Dataset entries:

-------------------------

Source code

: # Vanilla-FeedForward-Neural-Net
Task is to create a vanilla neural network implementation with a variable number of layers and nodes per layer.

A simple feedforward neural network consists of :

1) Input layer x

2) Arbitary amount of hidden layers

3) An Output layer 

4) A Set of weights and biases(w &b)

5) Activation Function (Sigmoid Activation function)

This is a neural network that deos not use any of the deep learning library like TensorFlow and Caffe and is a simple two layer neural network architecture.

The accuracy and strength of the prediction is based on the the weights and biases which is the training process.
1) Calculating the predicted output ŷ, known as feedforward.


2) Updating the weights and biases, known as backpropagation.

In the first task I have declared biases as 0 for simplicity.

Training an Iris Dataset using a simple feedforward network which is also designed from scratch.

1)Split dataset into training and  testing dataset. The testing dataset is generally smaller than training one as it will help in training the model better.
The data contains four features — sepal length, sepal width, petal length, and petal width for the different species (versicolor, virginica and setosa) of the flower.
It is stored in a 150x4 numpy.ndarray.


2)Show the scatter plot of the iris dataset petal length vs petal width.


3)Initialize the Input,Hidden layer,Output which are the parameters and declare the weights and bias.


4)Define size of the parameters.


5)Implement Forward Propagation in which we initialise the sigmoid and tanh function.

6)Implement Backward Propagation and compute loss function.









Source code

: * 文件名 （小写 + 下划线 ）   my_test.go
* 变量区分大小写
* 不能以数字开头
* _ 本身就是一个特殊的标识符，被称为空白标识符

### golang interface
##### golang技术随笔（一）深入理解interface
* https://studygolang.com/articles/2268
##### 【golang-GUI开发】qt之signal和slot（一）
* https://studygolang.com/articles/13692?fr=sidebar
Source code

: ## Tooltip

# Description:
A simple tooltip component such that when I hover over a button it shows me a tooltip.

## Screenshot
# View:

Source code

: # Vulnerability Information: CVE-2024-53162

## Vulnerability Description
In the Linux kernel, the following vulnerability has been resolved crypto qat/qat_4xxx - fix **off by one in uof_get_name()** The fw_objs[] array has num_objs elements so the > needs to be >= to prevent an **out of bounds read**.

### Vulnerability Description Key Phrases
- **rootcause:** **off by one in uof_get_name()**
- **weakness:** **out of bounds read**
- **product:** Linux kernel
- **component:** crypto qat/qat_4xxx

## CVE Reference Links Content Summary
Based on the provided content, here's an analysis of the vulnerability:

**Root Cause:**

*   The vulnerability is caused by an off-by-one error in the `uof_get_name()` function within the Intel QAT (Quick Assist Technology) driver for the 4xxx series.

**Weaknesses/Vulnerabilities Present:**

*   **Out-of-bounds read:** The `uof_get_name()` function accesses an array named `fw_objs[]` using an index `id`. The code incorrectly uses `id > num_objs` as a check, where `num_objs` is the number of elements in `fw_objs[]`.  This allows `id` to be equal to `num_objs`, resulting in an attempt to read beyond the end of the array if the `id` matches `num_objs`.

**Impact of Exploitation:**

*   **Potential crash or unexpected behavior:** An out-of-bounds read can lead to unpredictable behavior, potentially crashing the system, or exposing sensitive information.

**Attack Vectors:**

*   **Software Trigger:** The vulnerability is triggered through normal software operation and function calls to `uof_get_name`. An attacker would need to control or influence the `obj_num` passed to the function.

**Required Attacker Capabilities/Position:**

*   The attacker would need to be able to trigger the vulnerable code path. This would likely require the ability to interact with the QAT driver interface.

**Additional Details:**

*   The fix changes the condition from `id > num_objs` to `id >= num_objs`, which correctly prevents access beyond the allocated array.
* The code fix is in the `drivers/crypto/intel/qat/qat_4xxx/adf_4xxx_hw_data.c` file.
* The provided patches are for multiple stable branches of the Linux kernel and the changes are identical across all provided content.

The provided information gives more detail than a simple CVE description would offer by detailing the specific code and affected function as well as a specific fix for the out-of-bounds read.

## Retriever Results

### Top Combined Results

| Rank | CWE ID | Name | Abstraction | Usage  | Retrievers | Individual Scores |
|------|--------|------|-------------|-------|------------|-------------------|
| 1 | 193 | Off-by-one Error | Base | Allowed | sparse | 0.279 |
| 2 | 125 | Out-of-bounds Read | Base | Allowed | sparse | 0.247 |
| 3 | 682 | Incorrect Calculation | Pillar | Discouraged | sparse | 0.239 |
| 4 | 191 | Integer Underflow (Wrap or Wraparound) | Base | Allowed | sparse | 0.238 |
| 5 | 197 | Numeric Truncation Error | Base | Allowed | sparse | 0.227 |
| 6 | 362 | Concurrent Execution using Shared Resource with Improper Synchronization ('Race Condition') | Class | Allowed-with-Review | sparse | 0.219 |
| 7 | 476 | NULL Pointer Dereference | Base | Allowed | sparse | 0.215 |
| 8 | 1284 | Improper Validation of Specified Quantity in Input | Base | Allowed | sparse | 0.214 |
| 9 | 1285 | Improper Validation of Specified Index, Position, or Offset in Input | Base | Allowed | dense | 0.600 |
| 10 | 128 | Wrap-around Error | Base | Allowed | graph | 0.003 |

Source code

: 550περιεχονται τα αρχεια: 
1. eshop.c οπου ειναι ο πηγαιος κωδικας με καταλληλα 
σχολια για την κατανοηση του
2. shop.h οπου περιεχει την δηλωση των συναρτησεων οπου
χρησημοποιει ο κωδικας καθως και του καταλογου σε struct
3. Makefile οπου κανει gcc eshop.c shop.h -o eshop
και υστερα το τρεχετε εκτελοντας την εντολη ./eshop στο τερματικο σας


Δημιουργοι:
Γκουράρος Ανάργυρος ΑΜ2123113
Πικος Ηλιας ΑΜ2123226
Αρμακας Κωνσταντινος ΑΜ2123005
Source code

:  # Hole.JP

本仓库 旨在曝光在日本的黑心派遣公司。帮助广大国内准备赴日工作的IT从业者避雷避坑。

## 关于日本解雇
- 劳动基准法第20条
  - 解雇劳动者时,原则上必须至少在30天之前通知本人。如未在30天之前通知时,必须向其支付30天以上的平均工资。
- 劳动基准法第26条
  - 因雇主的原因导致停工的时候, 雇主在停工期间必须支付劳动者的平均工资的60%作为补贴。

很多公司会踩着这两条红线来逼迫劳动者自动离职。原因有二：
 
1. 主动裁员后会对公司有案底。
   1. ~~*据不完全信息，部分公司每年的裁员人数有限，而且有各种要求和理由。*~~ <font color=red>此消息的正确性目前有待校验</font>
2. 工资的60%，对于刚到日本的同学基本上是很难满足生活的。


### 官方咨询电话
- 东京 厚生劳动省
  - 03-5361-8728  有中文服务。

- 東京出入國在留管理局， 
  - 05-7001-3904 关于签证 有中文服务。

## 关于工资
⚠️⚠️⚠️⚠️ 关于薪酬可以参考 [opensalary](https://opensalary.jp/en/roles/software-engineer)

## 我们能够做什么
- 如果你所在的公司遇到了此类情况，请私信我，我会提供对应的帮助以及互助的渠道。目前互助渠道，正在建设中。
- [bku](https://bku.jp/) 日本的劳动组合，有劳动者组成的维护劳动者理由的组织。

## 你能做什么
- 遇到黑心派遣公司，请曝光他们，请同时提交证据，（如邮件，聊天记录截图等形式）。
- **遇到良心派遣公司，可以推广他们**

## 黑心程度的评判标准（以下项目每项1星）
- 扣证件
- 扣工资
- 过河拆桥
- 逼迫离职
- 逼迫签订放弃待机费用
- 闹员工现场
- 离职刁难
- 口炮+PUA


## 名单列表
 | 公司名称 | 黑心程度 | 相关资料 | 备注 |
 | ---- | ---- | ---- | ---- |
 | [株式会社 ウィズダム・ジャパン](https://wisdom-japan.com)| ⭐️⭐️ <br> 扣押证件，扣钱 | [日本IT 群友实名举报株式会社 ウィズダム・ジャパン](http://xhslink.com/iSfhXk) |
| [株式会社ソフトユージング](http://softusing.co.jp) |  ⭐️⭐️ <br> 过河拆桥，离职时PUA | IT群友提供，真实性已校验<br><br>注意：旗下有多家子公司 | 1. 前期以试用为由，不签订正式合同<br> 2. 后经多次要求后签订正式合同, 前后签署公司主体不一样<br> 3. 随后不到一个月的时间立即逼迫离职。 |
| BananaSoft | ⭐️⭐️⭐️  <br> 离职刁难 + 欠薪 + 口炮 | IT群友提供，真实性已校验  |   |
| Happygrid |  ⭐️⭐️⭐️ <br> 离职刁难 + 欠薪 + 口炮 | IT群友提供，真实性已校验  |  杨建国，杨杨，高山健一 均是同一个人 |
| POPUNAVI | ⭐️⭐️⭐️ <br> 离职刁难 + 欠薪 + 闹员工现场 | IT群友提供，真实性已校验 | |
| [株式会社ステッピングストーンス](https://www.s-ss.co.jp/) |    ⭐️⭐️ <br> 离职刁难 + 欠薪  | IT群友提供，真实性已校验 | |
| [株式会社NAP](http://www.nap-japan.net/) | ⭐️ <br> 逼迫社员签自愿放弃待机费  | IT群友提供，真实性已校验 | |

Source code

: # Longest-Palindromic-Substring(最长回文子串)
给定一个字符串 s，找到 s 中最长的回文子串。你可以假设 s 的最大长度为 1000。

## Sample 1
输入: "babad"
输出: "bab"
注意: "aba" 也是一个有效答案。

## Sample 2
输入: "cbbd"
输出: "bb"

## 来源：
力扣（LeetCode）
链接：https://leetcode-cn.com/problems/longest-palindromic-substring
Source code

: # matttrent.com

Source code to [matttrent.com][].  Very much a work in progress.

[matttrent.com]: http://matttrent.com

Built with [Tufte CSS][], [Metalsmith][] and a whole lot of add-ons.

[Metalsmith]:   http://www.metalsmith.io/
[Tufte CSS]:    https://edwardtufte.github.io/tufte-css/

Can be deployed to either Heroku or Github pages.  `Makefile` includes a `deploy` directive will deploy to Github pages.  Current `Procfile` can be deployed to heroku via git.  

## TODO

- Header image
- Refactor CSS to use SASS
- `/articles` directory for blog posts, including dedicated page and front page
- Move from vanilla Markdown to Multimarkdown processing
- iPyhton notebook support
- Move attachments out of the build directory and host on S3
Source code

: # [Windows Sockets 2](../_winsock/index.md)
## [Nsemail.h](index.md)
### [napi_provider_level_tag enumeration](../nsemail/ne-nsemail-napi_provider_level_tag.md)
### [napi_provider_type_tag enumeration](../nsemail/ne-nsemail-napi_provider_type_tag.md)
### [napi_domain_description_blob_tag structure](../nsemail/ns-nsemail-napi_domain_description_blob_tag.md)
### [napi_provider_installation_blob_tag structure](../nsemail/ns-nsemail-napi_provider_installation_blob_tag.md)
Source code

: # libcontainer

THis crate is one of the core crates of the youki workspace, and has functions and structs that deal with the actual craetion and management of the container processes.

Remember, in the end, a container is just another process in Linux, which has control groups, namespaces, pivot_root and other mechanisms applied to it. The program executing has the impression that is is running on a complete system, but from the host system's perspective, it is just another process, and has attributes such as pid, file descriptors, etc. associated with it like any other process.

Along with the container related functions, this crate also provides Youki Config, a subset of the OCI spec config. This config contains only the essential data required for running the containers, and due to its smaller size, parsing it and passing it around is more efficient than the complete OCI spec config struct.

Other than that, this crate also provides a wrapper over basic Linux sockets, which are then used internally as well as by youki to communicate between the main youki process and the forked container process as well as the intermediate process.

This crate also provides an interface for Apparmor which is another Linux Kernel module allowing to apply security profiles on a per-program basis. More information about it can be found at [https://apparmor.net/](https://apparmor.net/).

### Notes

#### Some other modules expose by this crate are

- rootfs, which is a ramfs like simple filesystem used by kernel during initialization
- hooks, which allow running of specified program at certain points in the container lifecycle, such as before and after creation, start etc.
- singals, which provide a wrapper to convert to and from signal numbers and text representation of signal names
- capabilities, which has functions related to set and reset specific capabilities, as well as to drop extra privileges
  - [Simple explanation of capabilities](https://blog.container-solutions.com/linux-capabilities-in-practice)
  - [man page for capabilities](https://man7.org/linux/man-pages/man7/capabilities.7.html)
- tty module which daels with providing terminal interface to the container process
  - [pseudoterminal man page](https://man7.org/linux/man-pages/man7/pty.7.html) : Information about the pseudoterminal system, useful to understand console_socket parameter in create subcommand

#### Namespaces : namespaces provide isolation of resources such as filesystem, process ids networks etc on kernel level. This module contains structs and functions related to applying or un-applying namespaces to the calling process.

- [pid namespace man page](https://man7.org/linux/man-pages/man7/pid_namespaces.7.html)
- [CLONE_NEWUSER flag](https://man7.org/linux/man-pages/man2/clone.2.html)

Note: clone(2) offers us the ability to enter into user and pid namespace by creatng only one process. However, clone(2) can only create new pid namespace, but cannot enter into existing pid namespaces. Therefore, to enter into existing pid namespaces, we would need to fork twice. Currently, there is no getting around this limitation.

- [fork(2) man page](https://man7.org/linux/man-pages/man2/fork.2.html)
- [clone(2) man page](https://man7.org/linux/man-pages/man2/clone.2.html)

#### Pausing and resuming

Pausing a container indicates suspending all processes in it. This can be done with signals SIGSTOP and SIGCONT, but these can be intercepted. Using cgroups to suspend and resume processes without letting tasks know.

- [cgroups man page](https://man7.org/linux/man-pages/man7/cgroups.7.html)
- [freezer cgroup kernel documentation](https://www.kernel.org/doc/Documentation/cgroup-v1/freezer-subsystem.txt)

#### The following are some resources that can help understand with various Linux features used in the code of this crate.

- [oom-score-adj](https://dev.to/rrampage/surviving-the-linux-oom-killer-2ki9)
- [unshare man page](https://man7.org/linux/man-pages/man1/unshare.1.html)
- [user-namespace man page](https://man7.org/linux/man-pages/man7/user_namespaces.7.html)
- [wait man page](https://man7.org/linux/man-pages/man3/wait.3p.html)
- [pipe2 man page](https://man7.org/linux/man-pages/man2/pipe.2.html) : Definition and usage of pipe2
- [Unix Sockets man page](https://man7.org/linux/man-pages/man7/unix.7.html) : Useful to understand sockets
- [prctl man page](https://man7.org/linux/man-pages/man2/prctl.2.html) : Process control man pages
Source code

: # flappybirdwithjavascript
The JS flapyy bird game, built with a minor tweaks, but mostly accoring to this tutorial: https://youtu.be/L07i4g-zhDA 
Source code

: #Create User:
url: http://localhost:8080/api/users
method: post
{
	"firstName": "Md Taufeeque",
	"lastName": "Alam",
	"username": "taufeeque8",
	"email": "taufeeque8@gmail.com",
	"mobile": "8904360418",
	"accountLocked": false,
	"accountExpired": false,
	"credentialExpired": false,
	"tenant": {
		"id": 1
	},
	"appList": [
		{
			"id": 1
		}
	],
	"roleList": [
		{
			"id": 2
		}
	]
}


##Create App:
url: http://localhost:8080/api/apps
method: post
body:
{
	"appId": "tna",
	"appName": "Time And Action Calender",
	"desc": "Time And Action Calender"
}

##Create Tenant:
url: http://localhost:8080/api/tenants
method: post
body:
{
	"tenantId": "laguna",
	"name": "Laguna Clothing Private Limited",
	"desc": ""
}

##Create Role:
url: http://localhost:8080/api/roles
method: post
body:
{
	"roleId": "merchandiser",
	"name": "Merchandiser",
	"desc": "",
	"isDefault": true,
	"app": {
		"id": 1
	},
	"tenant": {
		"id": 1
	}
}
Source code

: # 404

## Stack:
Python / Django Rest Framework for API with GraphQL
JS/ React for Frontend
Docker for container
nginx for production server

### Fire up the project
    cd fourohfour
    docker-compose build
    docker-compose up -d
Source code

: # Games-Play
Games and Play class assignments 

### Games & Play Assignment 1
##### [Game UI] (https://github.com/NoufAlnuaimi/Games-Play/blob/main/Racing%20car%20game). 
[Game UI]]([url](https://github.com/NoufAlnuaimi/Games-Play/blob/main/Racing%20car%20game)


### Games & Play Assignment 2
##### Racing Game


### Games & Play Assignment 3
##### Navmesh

-------------------------

- Work to complete -
Go through the records above and copy every line with the word "Input".

- Result of the task -
1) Input layer x
3)Initialize the Input,Hidden layer,Output which are the parameters and declare the weights and bias.
| 8 | 1284 | Improper Validation of Specified Quantity in Input | Base | Allowed | sparse | 0.214 |
| 9 | 1285 | Improper Validation of Specified Index, Position, or Offset in Input | Base | Allowed | dense | 0.600 |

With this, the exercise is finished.